### PROBLEM STATEMENT
What you write must match the records exactly, except for the images, which are left out.

### DATA PROVIDED
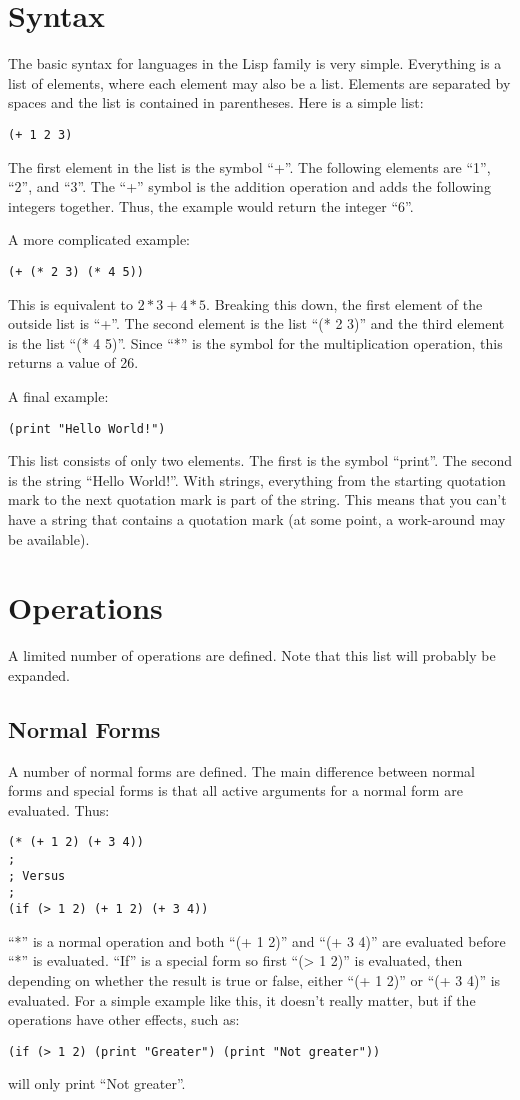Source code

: \documentclass[10pt, openany]{book}
\begin{document}
\section{Syntax}
The basic syntax for languages in the Lisp family is very simple.  Everything is a list of elements, where each element may also be a list.  Elements are separated by spaces and the list is contained in parentheses.  Here is a simple list:
\lstset{language=Lisp}
\begin{lstlisting}
(+ 1 2 3)
\end{lstlisting}
The first element in the list is the symbol ``+''.  The following elements are ``1'', ``2'', and ``3''.  The ``+'' symbol is the addition operation and adds the following integers together.  Thus, the example would return the integer ``6''.

A more complicated example:
\begin{lstlisting}
(+ (* 2 3) (* 4 5))
\end{lstlisting}
This is equivalent to $2*3+4*5$.  Breaking this down, the first element of the outside list is ``+''.  The second element is the list ``(* 2 3)'' and the third element is the list ``(* 4 5)''.  Since ``*'' is the symbol for the multiplication operation, this returns a value of 26.

A final example:
\begin{lstlisting}
(print "Hello World!")
\end{lstlisting}
This list consists of only two elements.  The first is the symbol ``print''.  The second is the string ``Hello World!''.  With strings, everything from the starting quotation mark to the next quotation mark is part of the string.  This means that you can't have a string that contains a quotation mark (at some point, a work-around may be available).

\section{Operations}
A limited number of operations are defined.  Note that this list will probably be expanded.
\subsection{Normal Forms}
A number of normal forms are defined.  The main difference between normal forms and special forms is that all active arguments for a normal form are evaluated.  Thus:
\begin{lstlisting}
(* (+ 1 2) (+ 3 4))
;
; Versus
;
(if (> 1 2) (+ 1 2) (+ 3 4))
\end{lstlisting}
``*'' is a normal operation and both ``(+ 1 2)'' and ``(+ 3 4)'' are evaluated before ``*'' is evaluated.  ``If'' is a special form so first ``(> 1 2)'' is evaluated, then depending on whether the result is true or false, either ``(+ 1 2)'' or ``(+ 3 4)'' is evaluated.  For a simple example like this, it doesn't really matter, but if the operations have other effects, such as:
\begin{lstlisting}
(if (> 1 2) (print "Greater") (print "Not greater"))
\end{lstlisting}
will only print ``Not greater''.
\end{document}
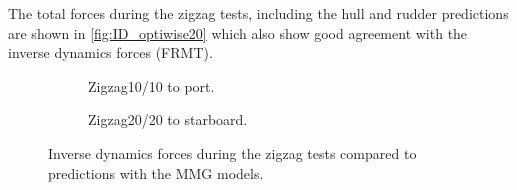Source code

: The total forces during the zigzag tests, including the hull and rudder predictions are shown in \autoref{fig:ID_optiwise20} which also show good agreement with the inverse dynamics forces (FRMT).

\begin{figure}[h]
    \centering
    \begin{subfigure}[b]{\textwidth}
        \centering
        
        \caption{Zigzag10/10 to port.}
        \label{fig:ID_MMG_zigzag_10_10}
    \end{subfigure}
     \vfill
    \begin{subfigure}[b]{\textwidth}
        \centering
        
        \caption{Zigzag20/20 to starboard.}
        \label{fig:ID_MMG_zigzag_20_20}
    \end{subfigure}
    \caption{Inverse dynamics forces during the zigzag tests compared to predictions with the MMG models.}
    \label{fig:ID_optiwise20}
\end{figure}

### ANSWER BOX
Source code

: \documentclass[10pt, openany]{book}
\begin{document}
\section{Syntax}
The basic syntax for languages in the Lisp family is very simple.  Everything is a list of elements, where each element may also be a list.  Elements are separated by spaces and the list is contained in parentheses.  Here is a simple list:
\lstset{language=Lisp}
\begin{lstlisting}
(+ 1 2 3)
\end{lstlisting}
The first element in the list is the symbol ``+''.  The following elements are ``1'', ``2'', and ``3''.  The ``+'' symbol is the addition operation and adds the following integers together.  Thus, the example would return the integer ``6''.

A more complicated example:
\begin{lstlisting}
(+ (* 2 3) (* 4 5))
\end{lstlisting}
This is equivalent to $2*3+4*5$.  Breaking this down, the first element of the outside list is ``+''.  The second element is the list ``(* 2 3)'' and the third element is the list ``(* 4 5)''.  Since ``*'' is the symbol for the multiplication operation, this returns a value of 26.

A final example:
\begin{lstlisting}
(print "Hello World!")
\end{lstlisting}
This list consists of only two elements.  The first is the symbol ``print''.  The second is the string ``Hello World!''.  With strings, everything from the starting quotation mark to the next quotation mark is part of the string.  This means that you can't have a string that contains a quotation mark (at some point, a work-around may be available).

\section{Operations}
A limited number of operations are defined.  Note that this list will probably be expanded.
\subsection{Normal Forms}
A number of normal forms are defined.  The main difference between normal forms and special forms is that all active arguments for a normal form are evaluated.  Thus:
\begin{lstlisting}
(* (+ 1 2) (+ 3 4))
;
; Versus
;
(if (> 1 2) (+ 1 2) (+ 3 4))
\end{lstlisting}
``*'' is a normal operation and both ``(+ 1 2)'' and ``(+ 3 4)'' are evaluated before ``*'' is evaluated.  ``If'' is a special form so first ``(> 1 2)'' is evaluated, then depending on whether the result is true or false, either ``(+ 1 2)'' or ``(+ 3 4)'' is evaluated.  For a simple example like this, it doesn't really matter, but if the operations have other effects, such as:
\begin{lstlisting}
(if (> 1 2) (print "Greater") (print "Not greater"))
\end{lstlisting}
will only print ``Not greater''.
\end{document}
Source code

: The total forces during the zigzag tests, including the hull and rudder predictions are shown in \autoref{fig:ID_optiwise20} which also show good agreement with the inverse dynamics forces (FRMT).

\begin{figure}[h]
    \centering
    \begin{subfigure}[b]{\textwidth}
        \centering
        
        \caption{Zigzag10/10 to port.}
        \label{fig:ID_MMG_zigzag_10_10}
    \end{subfigure}
     \vfill
    \begin{subfigure}[b]{\textwidth}
        \centering
        
        \caption{Zigzag20/20 to starboard.}
        \label{fig:ID_MMG_zigzag_20_20}
    \end{subfigure}
    \caption{Inverse dynamics forces during the zigzag tests compared to predictions with the MMG models.}
    \label{fig:ID_optiwise20}
\end{figure}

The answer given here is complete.